───── DATASET EXTRACT ─────
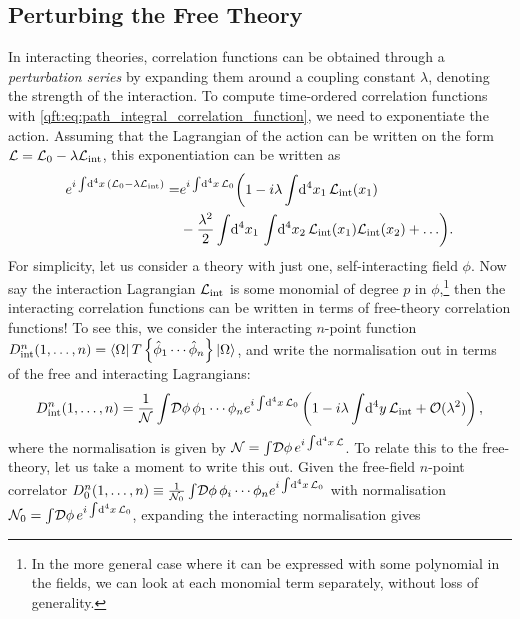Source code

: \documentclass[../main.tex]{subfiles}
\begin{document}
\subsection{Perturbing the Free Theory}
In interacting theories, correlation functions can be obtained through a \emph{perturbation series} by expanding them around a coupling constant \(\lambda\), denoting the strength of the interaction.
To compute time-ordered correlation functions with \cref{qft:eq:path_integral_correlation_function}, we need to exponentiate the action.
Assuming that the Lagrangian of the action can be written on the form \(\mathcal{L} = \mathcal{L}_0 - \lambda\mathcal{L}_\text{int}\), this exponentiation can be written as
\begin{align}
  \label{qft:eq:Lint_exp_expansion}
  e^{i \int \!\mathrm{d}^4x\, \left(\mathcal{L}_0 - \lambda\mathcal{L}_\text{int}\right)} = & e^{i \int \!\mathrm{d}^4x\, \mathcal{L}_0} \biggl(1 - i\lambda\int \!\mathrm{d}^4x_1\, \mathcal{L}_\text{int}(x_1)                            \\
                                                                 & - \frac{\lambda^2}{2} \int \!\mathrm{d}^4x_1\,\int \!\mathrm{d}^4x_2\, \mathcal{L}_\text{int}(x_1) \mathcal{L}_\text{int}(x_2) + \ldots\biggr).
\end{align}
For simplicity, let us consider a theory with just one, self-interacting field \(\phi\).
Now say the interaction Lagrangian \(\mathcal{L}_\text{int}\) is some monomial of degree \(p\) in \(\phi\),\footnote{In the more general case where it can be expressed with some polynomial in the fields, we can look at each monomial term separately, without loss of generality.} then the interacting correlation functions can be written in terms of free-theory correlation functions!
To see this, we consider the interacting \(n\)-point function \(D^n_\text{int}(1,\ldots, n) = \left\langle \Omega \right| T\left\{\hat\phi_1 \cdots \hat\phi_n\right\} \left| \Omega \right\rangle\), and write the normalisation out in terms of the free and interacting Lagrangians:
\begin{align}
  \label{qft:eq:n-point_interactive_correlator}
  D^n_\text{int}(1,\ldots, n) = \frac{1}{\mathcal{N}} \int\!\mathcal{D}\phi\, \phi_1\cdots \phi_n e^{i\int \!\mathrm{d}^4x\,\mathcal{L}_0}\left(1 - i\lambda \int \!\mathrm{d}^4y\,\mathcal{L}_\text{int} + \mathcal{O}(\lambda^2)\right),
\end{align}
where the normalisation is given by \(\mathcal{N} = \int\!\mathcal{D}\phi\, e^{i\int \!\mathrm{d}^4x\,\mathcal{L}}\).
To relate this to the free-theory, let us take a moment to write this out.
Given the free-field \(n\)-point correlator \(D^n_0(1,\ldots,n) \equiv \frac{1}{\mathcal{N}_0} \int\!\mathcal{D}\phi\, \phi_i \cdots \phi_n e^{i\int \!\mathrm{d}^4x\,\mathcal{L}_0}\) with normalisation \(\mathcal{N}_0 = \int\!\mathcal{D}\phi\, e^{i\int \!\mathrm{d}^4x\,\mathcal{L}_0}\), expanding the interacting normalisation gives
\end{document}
─────
───── DATASET EXTRACT ─────
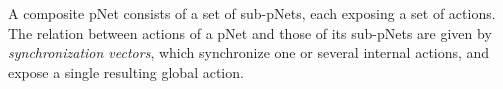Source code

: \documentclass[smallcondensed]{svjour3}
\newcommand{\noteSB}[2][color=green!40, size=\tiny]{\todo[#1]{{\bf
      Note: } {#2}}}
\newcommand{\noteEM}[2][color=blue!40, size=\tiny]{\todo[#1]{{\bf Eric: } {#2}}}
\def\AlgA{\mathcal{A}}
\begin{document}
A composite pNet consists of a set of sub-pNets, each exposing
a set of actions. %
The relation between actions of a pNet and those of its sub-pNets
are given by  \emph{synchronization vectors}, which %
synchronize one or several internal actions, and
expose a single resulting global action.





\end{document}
─────
THE PROBLEM: Find the word "pNet" in the listing above, then copy each line where it turns up.

SOLVED EXERCISE:
A composite pNet consists of a set of sub-pNets, each exposing
The relation between actions of a pNet and those of its sub-pNets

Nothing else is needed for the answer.